ギュニア杯ほどの大会ともなれば、当然出場者は相当の手慣れである。
出場資格である予選突破の証を見せれば、武器屋や機械屋も悪い顔はできない。
スラバヤはこう踏んでいた。
運営に楯突くための装備くらい、ホイホイチョロリといったところだろう、と…
「ほんっと使えねぇ蜘蛛女だぜ!」
「おっと、ドルテの悪口はそこまでだ」
「チャンピオンと2番目のチャンピオンを、いっしょに相手したんだろ?
すごいなあ、そりゃあ、まけちゃうのも、わかるよ」
ところが現実はそう甘いものでもなく、
流石はギュニア杯。予選では見事ボロリと負け、
ではチャンピオンから奪おうと試みたところがこの有様だ。
ドルテを布石として投げこむことはできたものの、他に収穫がないというのはあまりに痛い。

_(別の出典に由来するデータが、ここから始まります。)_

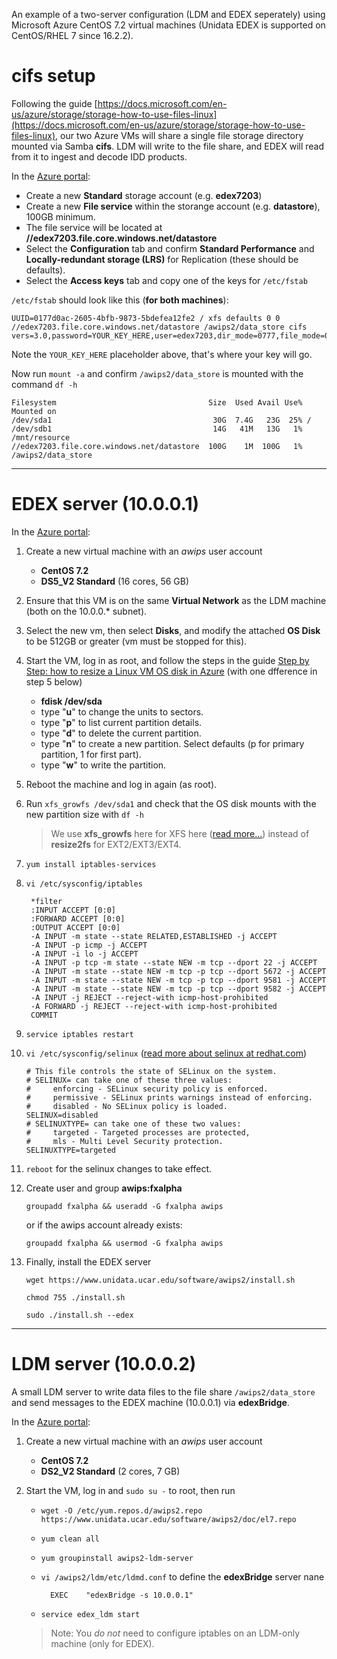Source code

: 
An example of a two-server configuration (LDM and EDEX seperately) using Microsoft Azure CentOS 7.2 virtual machines (Unidata EDEX is supported on CentOS/RHEL 7 since 16.2.2).

# cifs setup

Following the guide [https://docs.microsoft.com/en-us/azure/storage/storage-how-to-use-files-linux](https://docs.microsoft.com/en-us/azure/storage/storage-how-to-use-files-linux), our two Azure VMs will share a single file storage directory mounted via Samba **cifs**.   LDM will write to the file share, and EDEX will read from it to ingest and decode IDD products. 

In the [Azure portal](https://portal.azure.com):

* Create a new  **Standard** storage account (e.g. **edex7203**)
* Create a new **File service** within the storange account (e.g. **datastore**), 100GB minimum.  
* The file service will be located at **//edex7203.file.core.windows.net/datastore**
* Select the **Configuration** tab and confirm **Standard Performance** and **Locally-redundant storage (LRS)** for Replication (these should be defaults).
* Select the **Access keys** tab and copy one of the keys for `/etc/fstab`

`/etc/fstab` should look like this (**for both machines**):

	UUID=0177d0ac-2605-4bfb-9873-5bdefea12fe2 / xfs defaults 0 0
	//edex7203.file.core.windows.net/datastore /awips2/data_store cifs vers=3.0,password=YOUR_KEY_HERE,user=edex7203,dir_mode=0777,file_mode=0777

Note the `YOUR_KEY_HERE` placeholder above, that's where your key will go.  

Now run `mount -a` and confirm `/awips2/data_store` is mounted with the command `df -h`

	Filesystem                                  Size  Used Avail Use% Mounted on
	/dev/sda1                                    30G  7.4G   23G  25% /
	/dev/sdb1                                    14G   41M   13G   1% /mnt/resource
	//edex7203.file.core.windows.net/datastore  100G    1M  100G   1% /awips2/data_store

---


# EDEX server (10.0.0.1)

In the [Azure portal](https://portal.azure.com):

1. Create a new virtual machine with an *awips* user account
	* **CentOS 7.2**
	* **DS5_V2 Standard** (16 cores, 56 GB)
2. Ensure that this VM is on the same **Virtual Network** as the LDM machine (both on the 10.0.0.\* subnet).
3. Select the new vm, then select **Disks**, and modify the attached **OS Disk** to be 512GB or greater (vm must be stopped for this).
4. Start the VM, log in as root, and follow the steps in the guide [Step by Step: how to resize a Linux VM OS disk in Azure](https://blogs.msdn.microsoft.com/cloud_solution_architect/2016/05/24/step-by-step-how-to-resize-a-linux-vm-os-disk-in-azure-arm/) (with one dfference in step 5 below)
	* **fdisk /dev/sda**
	* type "**u**" to change the units to sectors.
	* type "**p**" to list current partition details.
	* type "**d**" to delete the current partition.
	* type "**n**" to create a new partition. Select defaults (p for primary partition, 1 for first part).
	* type "**w**" to write the partition.

5. Reboot the machine and log in again (as root).
6. Run `xfs_growfs /dev/sda1` and check that the OS disk mounts with the new  partition size with `df -h`

	> We use **xfs_growfs** here for XFS here ([read more...](http://ask.xmodulo.com/expand-xfs-file-system.html)) instead of **resize2fs** for EXT2/EXT3/EXT4.

7. `yum install iptables-services`

8. `vi /etc/sysconfig/iptables`
	
		*filter
		:INPUT ACCEPT [0:0]
		:FORWARD ACCEPT [0:0]
		:OUTPUT ACCEPT [0:0]
		-A INPUT -m state --state RELATED,ESTABLISHED -j ACCEPT
		-A INPUT -p icmp -j ACCEPT
		-A INPUT -i lo -j ACCEPT
		-A INPUT -p tcp -m state --state NEW -m tcp --dport 22 -j ACCEPT
		-A INPUT -m state --state NEW -m tcp -p tcp --dport 5672 -j ACCEPT
		-A INPUT -m state --state NEW -m tcp -p tcp --dport 9581 -j ACCEPT
		-A INPUT -m state --state NEW -m tcp -p tcp --dport 9582 -j ACCEPT
		-A INPUT -j REJECT --reject-with icmp-host-prohibited
		-A FORWARD -j REJECT --reject-with icmp-host-prohibited
		COMMIT

9. `service iptables restart`

10. `vi /etc/sysconfig/selinux` ([read more about selinux at redhat.com](https://access.redhat.com/documentation/en-US/Red_Hat_Enterprise_Linux/6/html/Security-Enhanced_Linux/sect-Security-Enhanced_Linux-Enabling_and_Disabling_SELinux-Disabling_SELinux.html))
    
		# This file controls the state of SELinux on the system.
		# SELINUX= can take one of these three values:
		#     enforcing - SELinux security policy is enforced.
		#     permissive - SELinux prints warnings instead of enforcing.
		#     disabled - No SELinux policy is loaded.
		SELINUX=disabled
		# SELINUXTYPE= can take one of these two values:
		#     targeted - Targeted processes are protected,
		#     mls - Multi Level Security protection.
		SELINUXTYPE=targeted

11. `reboot` for the selinux changes to take effect.

12. Create user and group **awips:fxalpha**

	`groupadd fxalpha && useradd -G fxalpha awips`

	or if the awips account already exists:

	`groupadd fxalpha && usermod -G fxalpha awips`

13. Finally, install the EDEX server 

	`wget https://www.unidata.ucar.edu/software/awips2/install.sh`

	`chmod 755 ./install.sh`

	`sudo ./install.sh --edex`

---

# LDM server (10.0.0.2)

A small LDM server to write data files to the file share `/awips2/data_store` and send messages to the EDEX machine (10.0.0.1) via **edexBridge**.

In the [Azure portal](https://portal.azure.com):

1. Create a new virtual machine with an *awips* user account
	* **CentOS 7.2**
	* **DS2_V2 Standard** (2 cores, 7 GB)
2. Start the VM, log in and `sudo su -` to root, then run

	* `wget -O /etc/yum.repos.d/awips2.repo https://www.unidata.ucar.edu/software/awips2/doc/el7.repo`

	* `yum clean all`

	* `yum groupinstall awips2-ldm-server`

	* `vi /awips2/ldm/etc/ldmd.conf` to define the **edexBridge** server nane

			EXEC    "edexBridge -s 10.0.0.1"

	* `service edex_ldm start`

	> Note: You *do not* need to configure iptables on an LDM-only machine (only for EDEX).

「そもそもよ、そんな複雑な機器がGLL城乗っ取りに必要なのか?ぶっつけじゃダメなのかよ」
ガスマスクの上からでも唇のとがっているのが見えるような風でチューヅが口をはさんだ。
予定として調達したいのは、ざっと見ても解錠機にリンクカッター。
爆弾、妨害電波発生器…
「あのなぁ、自分が何するつもりか解ってんのか。相手はGLLだぞ?
相当な技術でかかる必要があるし、君の技術じゃ悪いがせいぜいコケ脅しがいいとこだ。
で、機材に頼る必要があるんだが、こういうのは大抵テロとかに使われるもんなの。
足なんか誰も付けたかないから、誰も協力してくれないわけ。
手に入れるには正当な理由がないと難しいんだよ。
生憎僕らにはそれが無い。名目が現実離れしすぎてる」
「お前が正当な理由なんか持ってたことあったかよ?」
言い訳をチューヅは鼻で一蹴し、胡座から後ろに手を突くと、
かぼちゃの芽のご機嫌とりに忙しい相棒を振り向く。
「えんま、夏祭りでよ、屋台出してた花火のこと覚えてるか」
いきなり声をかけられ、えんまは眩しそうにチューヅを見上げ
少し思い出すのに懸命になった後「うん」と答えた。
「おぼえてるよ。チューが作ってもらったやつだろ。『世界征服』って」
場所はリヴリーアイランド、近場の神社の夏祭り。
屋台の並ぶ境内を、花火屋めがけてチューヅは走った。
祭りがすべて終わった後の、人気のない夜空に
数月後の悪夢を幕開けてやるためだ。
『世 界 征 服』
その四文字は、真黒の夜空にしっかり刻印を残した――
あの誇り高い瞬間を再び脳裏にリプレイし、感動にふるえるチューヅを尻目に
えんまは再び、草むしりに戻った。
この様子だと、どうやらカボチャの生育は順調らしい。
そんなことより、だ。
平和な様子をひとしきりみやって、チューヅは声を低め、言った。
「アイツで確かなんだな、その志斗って技術者は」
ジャスタスは黙っていたが、不穏な笑みが静かに同意した。